● **Task description**: Please return every line in the following data that includes the string "changes".

● **Extracted entries**:

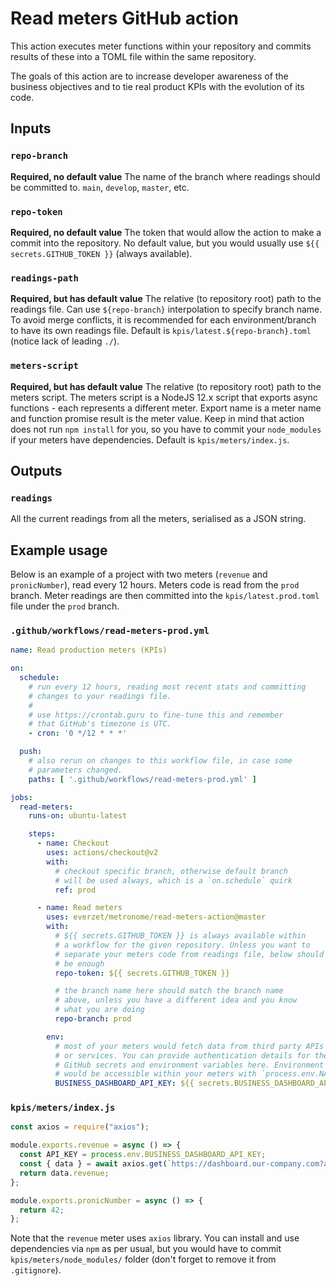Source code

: # Read meters GitHub action

This action executes meter functions within your repository and commits results of these into a
TOML file within the same repository.

The goals of this action are to increase developer awareness of the business objectives and to tie
real product KPIs with the evolution of its code.

## Inputs

### `repo-branch`

**Required, no default value** The name of the branch where readings should be committed to.
`main`, `develop`, `master`, etc.

### `repo-token`

**Required, no default value** The token that would allow the action to make a commit into the
repository. No default value, but you would usually use `${{ secrets.GITHUB_TOKEN }}` (always
available).

### `readings-path`

**Required, but has default value** The relative (to repository root) path to the readings file.
Can use `${repo-branch}` interpolation to specify branch name. To avoid merge conflicts, it is
recommended for each environment/branch to have its own readings file. Default is
`kpis/latest.${repo-branch}.toml` (notice lack of leading `./`).

### `meters-script`

**Required, but has default value** The relative (to repository root) path to the meters script.
The meters script is a NodeJS 12.x script that exports async functions - each represents a
different meter. Export name is a meter name and function promise result is the meter value. Keep
in mind that action does not run `npm install` for you, so you have to commit your `node_modules`
if your meters have dependencies. Default is `kpis/meters/index.js`.

## Outputs

### `readings`

All the current readings from all the meters, serialised as a JSON string.

## Example usage

Below is an example of a project with two meters (`revenue` and `pronicNumber`), read every 12
hours. Meters code is read from the `prod` branch. Meter readings are then committed into the
`kpis/latest.prod.toml` file under the `prod` branch.

### `.github/workflows/read-meters-prod.yml`

```yaml
name: Read production meters (KPIs)

on:
  schedule:
    # run every 12 hours, reading most recent stats and committing
    # changes to your readings file.
    #
    # use https://crontab.guru to fine-tune this and remember
    # that GitHub's timezone is UTC.
    - cron: '0 */12 * * *'

  push:
    # also rerun on changes to this workflow file, in case some
    # parameters changed.
    paths: [ '.github/workflows/read-meters-prod.yml' ]

jobs:
  read-meters:
    runs-on: ubuntu-latest

    steps:
      - name: Checkout
        uses: actions/checkout@v2
        with:
          # checkout specific branch, otherwise default branch
          # will be used always, which is a `on.schedule` quirk
          ref: prod

      - name: Read meters
        uses: everzet/metronome/read-meters-action@master
        with:
          # ${{ secrets.GITHUB_TOKEN }} is always available within
          # a workflow for the given repository. Unless you want to
          # separate your meters code from readings file, below should
          # be enough
          repo-token: ${{ secrets.GITHUB_TOKEN }}

          # the branch name here should match the branch name
          # above, unless you have a different idea and you know
          # what you are doing
          repo-branch: prod

        env:
          # most of your meters would fetch data from third party APIs
          # or services. You can provide authentication details for these via
          # GitHub secrets and environment variables here. Environment variables
          # would be accessible within your meters with `process.env.NAME_OF_VAR`
          BUSINESS_DASHBOARD_API_KEY: ${{ secrets.BUSINESS_DASHBOARD_API_KEY }}
```

### `kpis/meters/index.js`

```js
const axios = require("axios");

module.exports.revenue = async () => {
  const API_KEY = process.env.BUSINESS_DASHBOARD_API_KEY;
  const { data } = await axios.get(`https://dashboard.our-company.com?apiKey=${API_KEY}`);
  return data.revenue;
};

module.exports.pronicNumber = async () => {
  return 42;
};
```

Note that the `revenue` meter uses `axios` library. You can install and use dependencies via `npm`
as per usual, but you would have to commit `kpis/meters/node_modules/` folder (don't forget to
remove it from `.gitignore`).
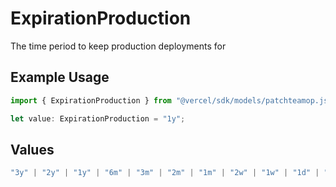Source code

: # ExpirationProduction

The time period to keep production deployments for

## Example Usage

```typescript
import { ExpirationProduction } from "@vercel/sdk/models/patchteamop.js";

let value: ExpirationProduction = "1y";
```

## Values

```typescript
"3y" | "2y" | "1y" | "6m" | "3m" | "2m" | "1m" | "2w" | "1w" | "1d" | "unlimited"
```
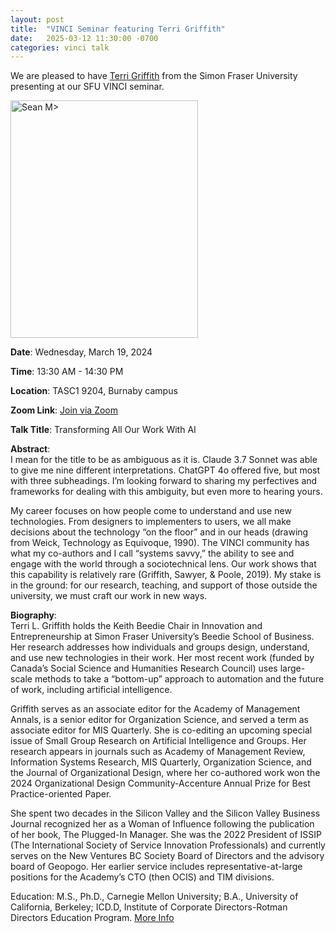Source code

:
 ```yaml
---
layout: post
title:  "VINCI Seminar featuring Terri Griffith"
date:   2025-03-12 11:30:00 -0700
categories: vinci talk
---
```


We are pleased to have [Terri Griffith](https://terrigriffith.com/) from the Simon Fraser University presenting at our SFU VINCI seminar.

<img src="https://beedie.sfu.ca/sms/admin/_DocLibrary/_cvs/6d4879643322efb523789e656ebd537b.jpg" width="300" height="380" alt="Sean M>">


**Date**: Wednesday, March 19, 2024  

**Time**: 13:30 AM - 14:30 PM  

**Location**: TASC1 9204, Burnaby campus  

**Zoom Link**: [Join via Zoom](https://sfu.zoom.us/j/64266535876?pwd=WXRYdnorV0lJTDhCekhibDg5Y0xnZz09)

**Talk Title**: Transforming All Our Work With AI

**Abstract**:  
I mean for the title to be as ambiguous as it is. Claude 3.7 Sonnet was able to give me nine different interpretations. ChatGPT 4o offered five, but most with three subheadings. I’m looking forward to sharing my perfectives and frameworks for dealing with this ambiguity, but even more to hearing yours. 

My career focuses on how people come to understand and use new technologies. From designers to implementers to users, we all make decisions about the technology “on the floor” and in our heads (drawing from Weick, Technology as Equivoque, 1990). The VINCI community has what my co-authors and I call “systems savvy,” the ability to see and engage with the world through a sociotechnical lens. Our work shows that this capability is relatively rare (Griffith, Sawyer, & Poole, 2019). My stake is in the ground: for our research, teaching, and support of those outside the university, we must craft our work in new ways. 

**Biography**:  
Terri L. Griffith holds the Keith Beedie Chair in Innovation and Entrepreneurship at Simon Fraser University’s Beedie School of Business. Her research addresses how individuals and groups design, understand, and use new technologies in their work. Her most recent work (funded by Canada’s Social Science and Humanities Research Council) uses large-scale methods to take a “bottom-up” approach to automation and the future of work, including artificial intelligence.
 
Griffith serves as an associate editor for the Academy of Management Annals, is a senior editor for Organization Science, and served a term as associate editor for MIS Quarterly. She is co-editing an upcoming special issue of Small Group Research on Artificial Intelligence and Groups. Her research appears in journals such as Academy of Management Review, Information Systems Research, MIS Quarterly, Organization Science, and the Journal of Organizational Design, where her co-authored work won the 2024 Organizational Design Community-Accenture Annual Prize for Best Practice-oriented Paper.
 
She spent two decades in the Silicon Valley and the Silicon Valley Business Journal recognized her as a Woman of Influence following the publication of her book, The Plugged-In Manager. She was the 2022 President of ISSIP (The International Society of Service Innovation Professionals) and currently serves on the New Ventures BC Society Board of Directors and the advisory board of Geopogo. Her earlier service includes representative-at-large positions for the Academy’s CTO (then OCIS) and TIM divisions. 
 
Education: M.S., Ph.D., Carnegie Mellon University; B.A., University of California, Berkeley; ICD.D, Institute of Corporate Directors-Rotman Directors Education Program. [More Info](https://terrigriffith.com/newsletter)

● **Solution to this exercise**:
    # changes to your readings file.
    # also rerun on changes to this workflow file, in case some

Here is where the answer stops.